There are more than 500 species of sharks and they have remarkably diverse lifestyles. Some species are oviparous (egg-laying) and some are viviparous (live-bearing). However, there are three main types of shark reproduction:
Oviparity is when the female shark lays egg cases and buries them in mud or sand, or wedges them into a structure (such as a rock cluster, coral or a kelp stalk). Some egg cases – they are sometimes known as ‘mermaid’s purses’ – even have tendrils that help to anchor them securely. Typically laid in pairs, the tough and leathery egg cases are generally made of a fibrous protein, collagen. While each one usually houses a single embryo, in some species there are multiple embryos per case. Water in the surrounding environment can penetrate the egg case and thus deliver oxygen to the developing embryos, and any excrement (body waste) from the embryos can seep out too.
The nourishment available to oviparous pups – zebra sharks, for example – is limited, so these pups tend to be relatively small when they leave the egg cases. Once all the yolk has been used up, it’s time for the pup to break out of the egg case and brave the ocean world! As it grows bigger, it begins to wriggle and rotate around in the limited space of the case until it pushes itself out and is born. Fun fact: a shark pup in an egg case will stop moving to avoid being detected by a predator!
There are two categories of viviparous sharks: placental (having a placenta, or true connection between maternal and embryonic tissue) and aplacental (lacking a placenta).
Sharks that are viviparous and have a placenta – like bonnetheads – produce offspring much as mammals do. The shark pups live off the placenta until they are ready to be born. They even have an umbilical cord located between their pectoral fins that delivers nutrients and oxygen from their mother’s bloodstream; this leaves them with a little belly button when they are born, although it heals quite quickly. Once the pup is ready to be born, it moves into the cloacal chamber and out through its mom’s cloaca into the ocean. Most pups are born tail first, but some come out head first!
Aplacental viviparity, which is sometimes known as ‘ovoviviparity’, is a mode of reproduction used by some elasmobranchs – such as eagle rays – where they produce eggs, but don’t lay them. Instead, the eggs develop and hatch inside the mother’s body. This strategy occurs in a diversity of animals, including certain insects, fish, lizards and snakes!

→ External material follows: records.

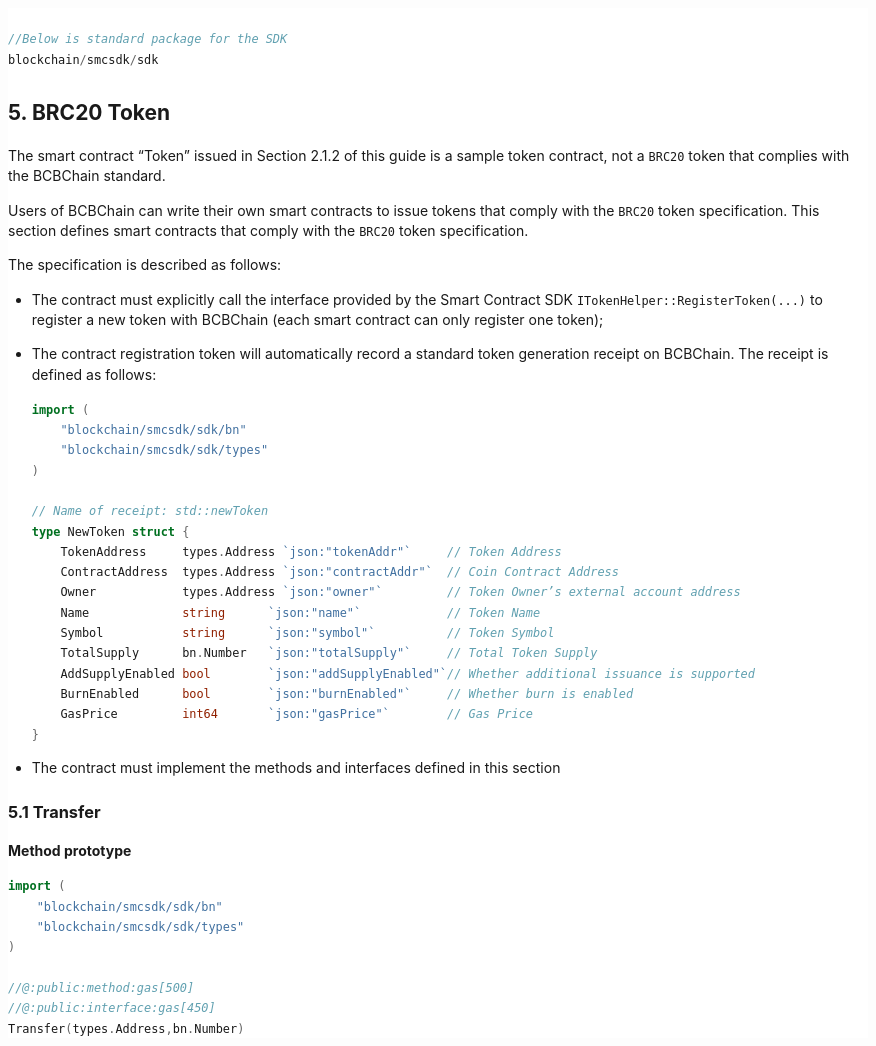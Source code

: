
 ```go

//Below is standard package for the SDK
blockchain/smcsdk/sdk
```

## 5. BRC20 Token

The smart contract “Token” issued in Section 2.1.2 of this guide is a sample token contract, not a ```BRC20``` token that complies with the BCBChain standard.

Users of BCBChain can write their own smart contracts to issue tokens that comply with the ```BRC20``` token specification. This section defines smart contracts that comply with the ```BRC20``` token specification.

The specification is described as follows:

- The contract must explicitly call the interface provided by the Smart Contract SDK ```ITokenHelper::RegisterToken(...)``` to register a new token with BCBChain (each smart contract can only register one token);

- The contract registration token will automatically record a standard token generation receipt on BCBChain. The receipt is defined as follows:

  ```go
  import (
      "blockchain/smcsdk/sdk/bn"
      "blockchain/smcsdk/sdk/types"
  )
  
  // Name of receipt: std::newToken
  type NewToken struct {
      TokenAddress     types.Address `json:"tokenAddr"`     // Token Address
      ContractAddress  types.Address `json:"contractAddr"`  // Coin Contract Address
      Owner            types.Address `json:"owner"`         // Token Owner’s external account address
      Name             string      `json:"name"`            // Token Name
      Symbol           string      `json:"symbol"`          // Token Symbol
      TotalSupply      bn.Number   `json:"totalSupply"`     // Total Token Supply
      AddSupplyEnabled bool        `json:"addSupplyEnabled"`// Whether additional issuance is supported
      BurnEnabled      bool        `json:"burnEnabled"`     // Whether burn is enabled
      GasPrice         int64       `json:"gasPrice"`        // Gas Price
  }
  ```

- The contract must implement the methods and interfaces defined in this section

### 5.1 Transfer

**Method prototype**

```go
import (
    "blockchain/smcsdk/sdk/bn"
    "blockchain/smcsdk/sdk/types"
)

//@:public:method:gas[500]
//@:public:interface:gas[450]
Transfer(types.Address,bn.Number)
```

These egg cases are not as thick as the egg cases of oviparous sharks and they remain flimsy inside the mother’s uterus. The embryos lack a placental connection and therefore aren’t nourished from their mother. Instead, they live on their yolk supply! However, once the pups are born they may take advantage of some extra sustenance available: unfertilised eggs that are continually deposited into the uterus. This is known as oophagy (‘egg eating’) and it occurs in species like the shortfin mako and the bigeye thresher.

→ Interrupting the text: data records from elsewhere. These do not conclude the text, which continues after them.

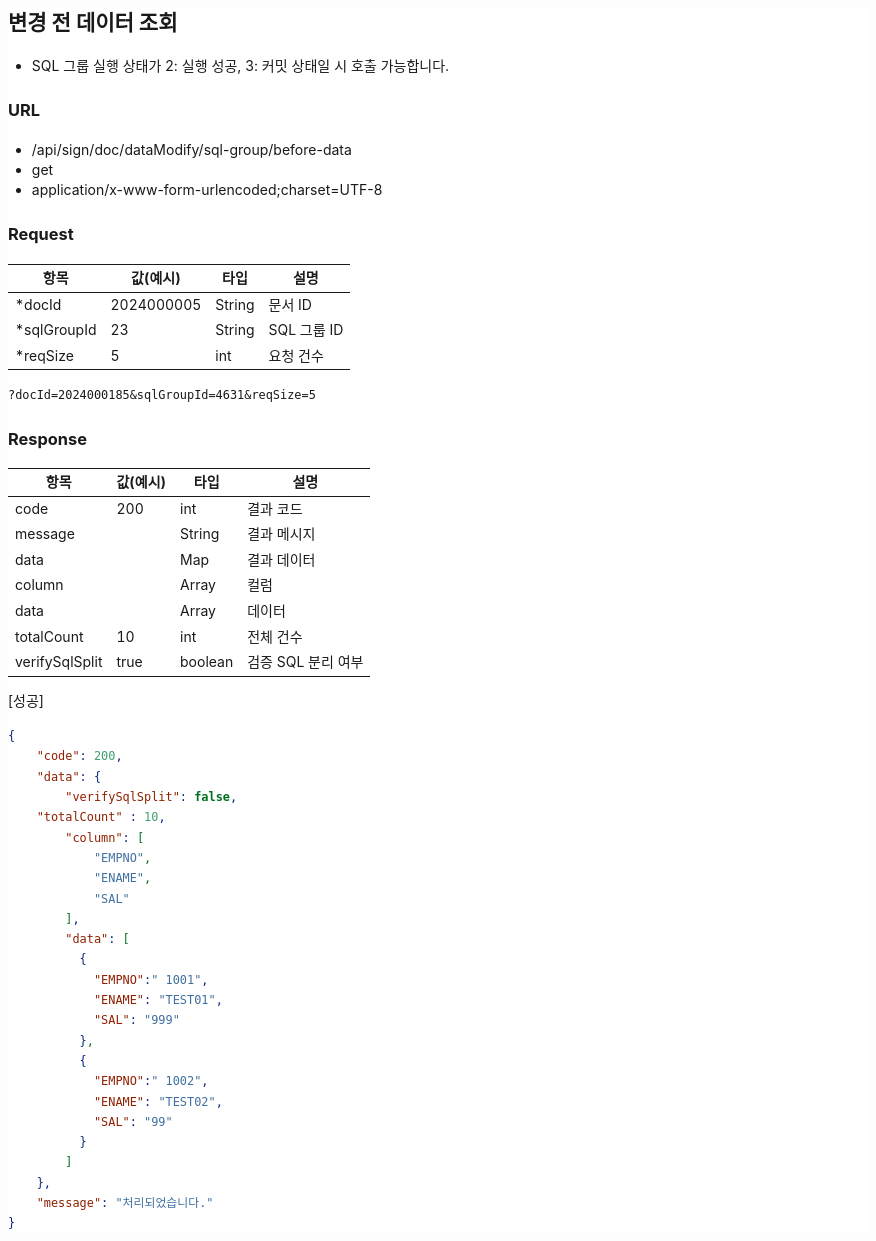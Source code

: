 ## 변경 전 데이터 조회
- SQL 그룹 실행 상태가 2: 실행 성공, 3: 커밋 상태일 시 호출 가능합니다.
### URL
* /api/sign/doc/dataModify/sql-group/before-data
* get
* application/x-www-form-urlencoded;charset=UTF-8

### Request
| 항목          | 값(예시)      | 타입     | 설명        |
|-------------|------------|--------|-----------|
| *docId      | 2024000005 | String | 문서 ID     |
| *sqlGroupId | 23         | String | SQL 그룹 ID |
| *reqSize | 5         | int | 요청 건수 |

```text
?docId=2024000185&sqlGroupId=4631&reqSize=5
```

### Response
| 항목         | 값(예시)      | 타입            | 설명       |
|------------|------------|---------------|----------|
| code       | 200        | int           | 결과 코드    |
| message    |            | String        | 결과 메시지   |
| data       |            | Map           | 결과 데이터   |
| column     |            | Array<String> | 컬럼       |
| data       |            | Array<Map>    | 데이터      |
| totalCount       |   10         | int    | 전체 건수      |
| verifySqlSplit       |   true         | boolean    | 검증 SQL 분리 여부      |

[성공]
```json
{
    "code": 200,
    "data": {
        "verifySqlSplit": false,
	"totalCount" : 10,
        "column": [
            "EMPNO",
            "ENAME",
            "SAL"
        ],
        "data": [
          {
            "EMPNO":" 1001",
            "ENAME": "TEST01",
            "SAL": "999"
          },
          {
            "EMPNO":" 1002",
            "ENAME": "TEST02",
            "SAL": "99"
          }
        ]
    },
    "message": "처리되었습니다."
}
```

As well as swimming around the uterus they hatched in, the little sharks can switch between their mother’s multiple uteruses! Doing this opens up the possibility for them to eat not only unfertilised eggs, but also their smaller siblings. The ragged-tooth shark is famous for this practice, which is called intra-uterine cannibalism.

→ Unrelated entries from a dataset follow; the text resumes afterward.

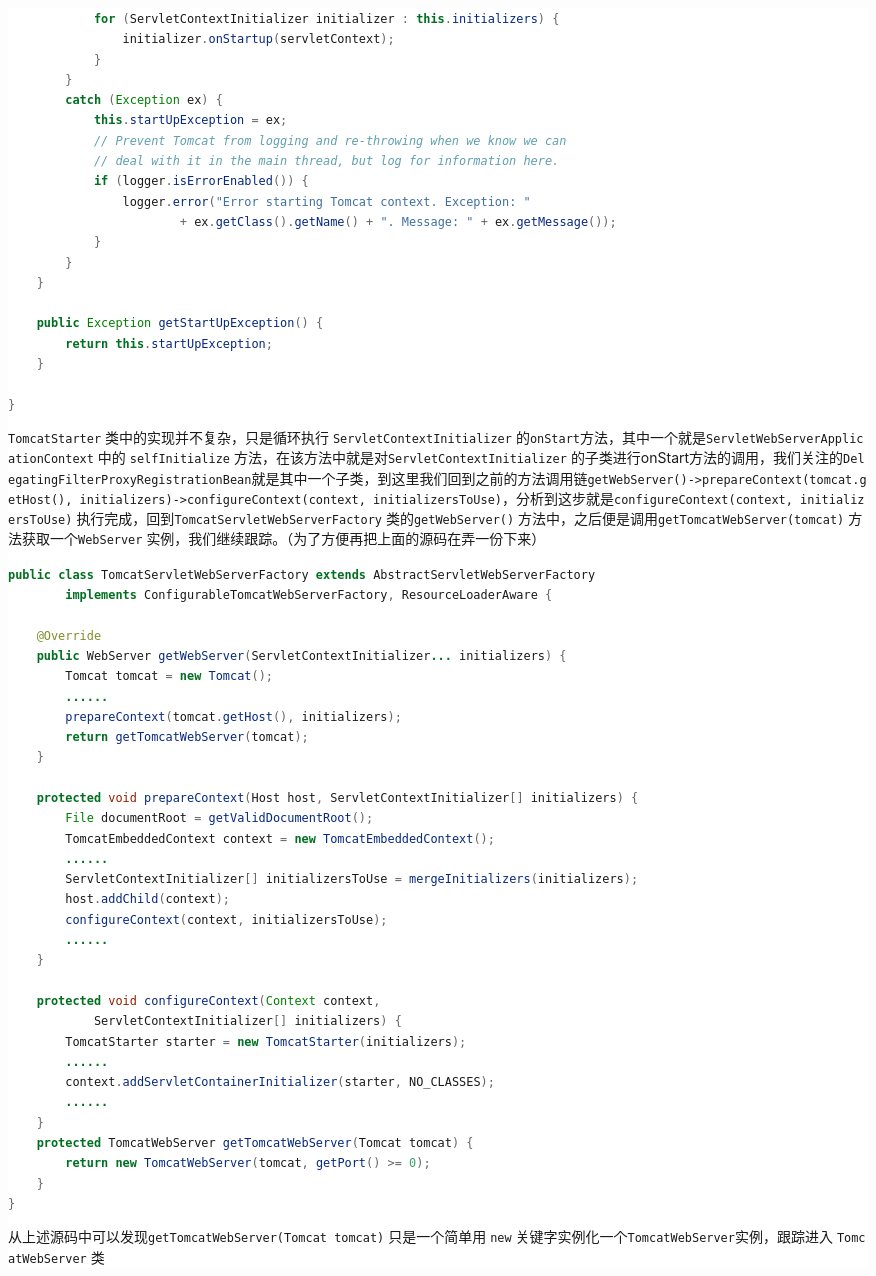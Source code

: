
 ```java
			for (ServletContextInitializer initializer : this.initializers) {
				initializer.onStartup(servletContext);
			}
		}
		catch (Exception ex) {
			this.startUpException = ex;
			// Prevent Tomcat from logging and re-throwing when we know we can
			// deal with it in the main thread, but log for information here.
			if (logger.isErrorEnabled()) {
				logger.error("Error starting Tomcat context. Exception: "
						+ ex.getClass().getName() + ". Message: " + ex.getMessage());
			}
		}
	}

	public Exception getStartUpException() {
		return this.startUpException;
	}

}
```
`TomcatStarter` 类中的实现并不复杂，只是循环执行 `ServletContextInitializer` 的`onStart`方法，其中一个就是`ServletWebServerApplicationContext` 中的 `selfInitialize` 方法，在该方法中就是对`ServletContextInitializer` 的子类进行onStart方法的调用，我们关注的`DelegatingFilterProxyRegistrationBean`就是其中一个子类，到这里我们回到之前的方法调用链`getWebServer()->prepareContext(tomcat.getHost(), initializers)->configureContext(context, initializersToUse)`，分析到这步就是`configureContext(context, initializersToUse)` 执行完成，回到`TomcatServletWebServerFactory` 类的`getWebServer()` 方法中，之后便是调用`getTomcatWebServer(tomcat)` 方法获取一个`WebServer` 实例，我们继续跟踪。（为了方便再把上面的源码在弄一份下来）
```java
public class TomcatServletWebServerFactory extends AbstractServletWebServerFactory
		implements ConfigurableTomcatWebServerFactory, ResourceLoaderAware {

	@Override
	public WebServer getWebServer(ServletContextInitializer... initializers) {
		Tomcat tomcat = new Tomcat();
		......
		prepareContext(tomcat.getHost(), initializers);
		return getTomcatWebServer(tomcat);
	}

	protected void prepareContext(Host host, ServletContextInitializer[] initializers) {
		File documentRoot = getValidDocumentRoot();
		TomcatEmbeddedContext context = new TomcatEmbeddedContext();
		......
		ServletContextInitializer[] initializersToUse = mergeInitializers(initializers);
		host.addChild(context);
		configureContext(context, initializersToUse);
		......
	}

	protected void configureContext(Context context,
			ServletContextInitializer[] initializers) {
		TomcatStarter starter = new TomcatStarter(initializers);
		......
		context.addServletContainerInitializer(starter, NO_CLASSES);
		......
	}
	protected TomcatWebServer getTomcatWebServer(Tomcat tomcat) {
		return new TomcatWebServer(tomcat, getPort() >= 0);
	}
}
```
从上述源码中可以发现`getTomcatWebServer(Tomcat tomcat)` 只是一个简单用 `new` 关键字实例化一个`TomcatWebServer`实例，跟踪进入 `TomcatWebServer` 类
```java
```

A less common type of shark reproduction is parthenogenesis, which is when a female shark gives birth to pups without her eggs being fertilised by male sperm. There have been a few cases of this confirmed in captive sharks! It isn’t an ideal way to reproduce, but it can be useful when there aren’t any males around.
What are shark nurseries?
To improve their pups’ chance of survival, some sharks give birth, or lay their eggs, in nurseries. These areas tend to be in a protected environment (like mangroves), their waters are warm and shallow, and they have a good food supply but few predators. The small sharks learn how to hunt here without having to worry about becoming a meal for other animals – like bigger sharks! Once they are big enough, they leave the safety of the nursery.